## WHAT NEEDS TO BE DONE
Could you give the data below again exactly, apart from the pictures?
= = = = =
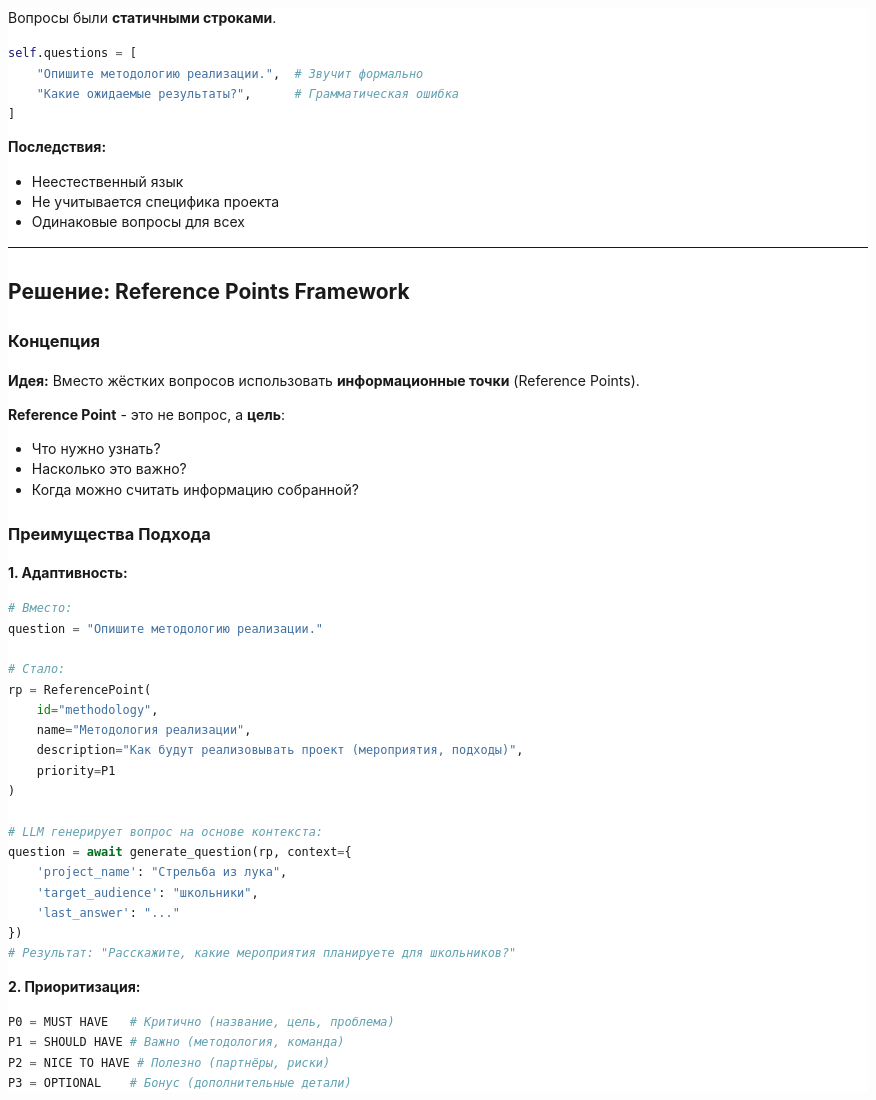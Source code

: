 Вопросы были **статичными строками**.

```python
self.questions = [
    "Опишите методологию реализации.",  # Звучит формально
    "Какие ожидаемые результаты?",      # Грамматическая ошибка
]
```

**Последствия:**
- Неестественный язык
- Не учитывается специфика проекта
- Одинаковые вопросы для всех

---

## Решение: Reference Points Framework

### Концепция

**Идея:** Вместо жёстких вопросов использовать **информационные точки** (Reference Points).

**Reference Point** - это не вопрос, а **цель**:
- Что нужно узнать?
- Насколько это важно?
- Когда можно считать информацию собранной?

### Преимущества Подхода

**1. Адаптивность:**
```python
# Вместо:
question = "Опишите методологию реализации."

# Стало:
rp = ReferencePoint(
    id="methodology",
    name="Методология реализации",
    description="Как будут реализовывать проект (мероприятия, подходы)",
    priority=P1
)

# LLM генерирует вопрос на основе контекста:
question = await generate_question(rp, context={
    'project_name': "Стрельба из лука",
    'target_audience': "школьники",
    'last_answer': "..."
})
# Результат: "Расскажите, какие мероприятия планируете для школьников?"
```

**2. Приоритизация:**
```python
P0 = MUST HAVE   # Критично (название, цель, проблема)
P1 = SHOULD HAVE # Важно (методология, команда)
P2 = NICE TO HAVE # Полезно (партнёры, риски)
P3 = OPTIONAL    # Бонус (дополнительные детали)
```
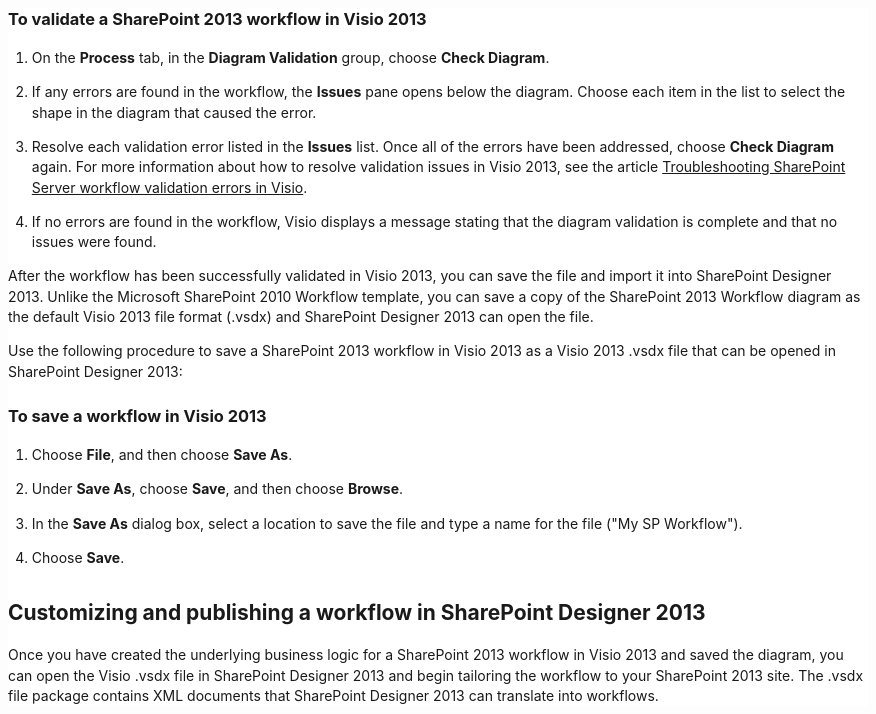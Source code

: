     
    

### To validate a SharePoint 2013 workflow in Visio 2013


1. On the  **Process** tab, in the **Diagram Validation** group, choose **Check Diagram**. 
    
  
2. If any errors are found in the workflow, the  **Issues** pane opens below the diagram. Choose each item in the list to select the shape in the diagram that caused the error.
    
  
3. Resolve each validation error listed in the  **Issues** list. Once all of the errors have been addressed, choose **Check Diagram** again. For more information about how to resolve validation issues in Visio 2013, see the article [Troubleshooting SharePoint Server workflow validation errors in Visio](troubleshooting-sharepoint-server-workflow-validation-errors-in-visio.md). 
    
  
4. If no errors are found in the workflow, Visio displays a message stating that the diagram validation is complete and that no issues were found. 
    
  
After the workflow has been successfully validated in Visio 2013, you can save the file and import it into SharePoint Designer 2013. Unlike the Microsoft SharePoint 2010 Workflow template, you can save a copy of the SharePoint 2013 Workflow diagram as the default Visio 2013 file format (.vsdx) and SharePoint Designer 2013 can open the file. 
  
    
    
Use the following procedure to save a SharePoint 2013 workflow in Visio 2013 as a Visio 2013 .vsdx file that can be opened in SharePoint Designer 2013: 
  
    
    

### To save a workflow in Visio 2013


1. Choose  **File**, and then choose  **Save As**. 
    
  
2. Under  **Save As**, choose  **Save**, and then choose  **Browse**. 
    
  
3. In the  **Save As** dialog box, select a location to save the file and type a name for the file ("My SP Workflow"). 
    
  
4. Choose  **Save**. 
    
  

## Customizing and publishing a workflow in SharePoint Designer 2013
<a name="VSSPD_Customizing"> </a>

Once you have created the underlying business logic for a SharePoint 2013 workflow in Visio 2013 and saved the diagram, you can open the Visio .vsdx file in SharePoint Designer 2013 and begin tailoring the workflow to your SharePoint 2013 site. The .vsdx file package contains XML documents that SharePoint Designer 2013 can translate into workflows.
= = = = =
## OUTPUT OF THE TASK
Source code

: Вопросы были **статичными строками**.

```python
self.questions = [
    "Опишите методологию реализации.",  # Звучит формально
    "Какие ожидаемые результаты?",      # Грамматическая ошибка
]
```

**Последствия:**
- Неестественный язык
- Не учитывается специфика проекта
- Одинаковые вопросы для всех

---

## Решение: Reference Points Framework

### Концепция

**Идея:** Вместо жёстких вопросов использовать **информационные точки** (Reference Points).

**Reference Point** - это не вопрос, а **цель**:
- Что нужно узнать?
- Насколько это важно?
- Когда можно считать информацию собранной?

### Преимущества Подхода

**1. Адаптивность:**
```python
# Вместо:
question = "Опишите методологию реализации."

# Стало:
rp = ReferencePoint(
    id="methodology",
    name="Методология реализации",
    description="Как будут реализовывать проект (мероприятия, подходы)",
    priority=P1
)

# LLM генерирует вопрос на основе контекста:
question = await generate_question(rp, context={
    'project_name': "Стрельба из лука",
    'target_audience': "школьники",
    'last_answer': "..."
})
# Результат: "Расскажите, какие мероприятия планируете для школьников?"
```

**2. Приоритизация:**
```python
P0 = MUST HAVE   # Критично (название, цель, проблема)
P1 = SHOULD HAVE # Важно (методология, команда)
P2 = NICE TO HAVE # Полезно (партнёры, риски)
P3 = OPTIONAL    # Бонус (дополнительные детали)
```
Source code

:     
    

### To validate a SharePoint 2013 workflow in Visio 2013


1. On the  **Process** tab, in the **Diagram Validation** group, choose **Check Diagram**. 
    
  
2. If any errors are found in the workflow, the  **Issues** pane opens below the diagram. Choose each item in the list to select the shape in the diagram that caused the error.
    
  
3. Resolve each validation error listed in the  **Issues** list. Once all of the errors have been addressed, choose **Check Diagram** again. For more information about how to resolve validation issues in Visio 2013, see the article [Troubleshooting SharePoint Server workflow validation errors in Visio](troubleshooting-sharepoint-server-workflow-validation-errors-in-visio.md). 
    
  
4. If no errors are found in the workflow, Visio displays a message stating that the diagram validation is complete and that no issues were found. 
    
  
After the workflow has been successfully validated in Visio 2013, you can save the file and import it into SharePoint Designer 2013. Unlike the Microsoft SharePoint 2010 Workflow template, you can save a copy of the SharePoint 2013 Workflow diagram as the default Visio 2013 file format (.vsdx) and SharePoint Designer 2013 can open the file. 
  
    
    
Use the following procedure to save a SharePoint 2013 workflow in Visio 2013 as a Visio 2013 .vsdx file that can be opened in SharePoint Designer 2013: 
  
    
    

### To save a workflow in Visio 2013


1. Choose  **File**, and then choose  **Save As**. 
    
  
2. Under  **Save As**, choose  **Save**, and then choose  **Browse**. 
    
  
3. In the  **Save As** dialog box, select a location to save the file and type a name for the file ("My SP Workflow"). 
    
  
4. Choose  **Save**. 
    
  

## Customizing and publishing a workflow in SharePoint Designer 2013
<a name="VSSPD_Customizing"> </a>

Once you have created the underlying business logic for a SharePoint 2013 workflow in Visio 2013 and saved the diagram, you can open the Visio .vsdx file in SharePoint Designer 2013 and begin tailoring the workflow to your SharePoint 2013 site. The .vsdx file package contains XML documents that SharePoint Designer 2013 can translate into workflows.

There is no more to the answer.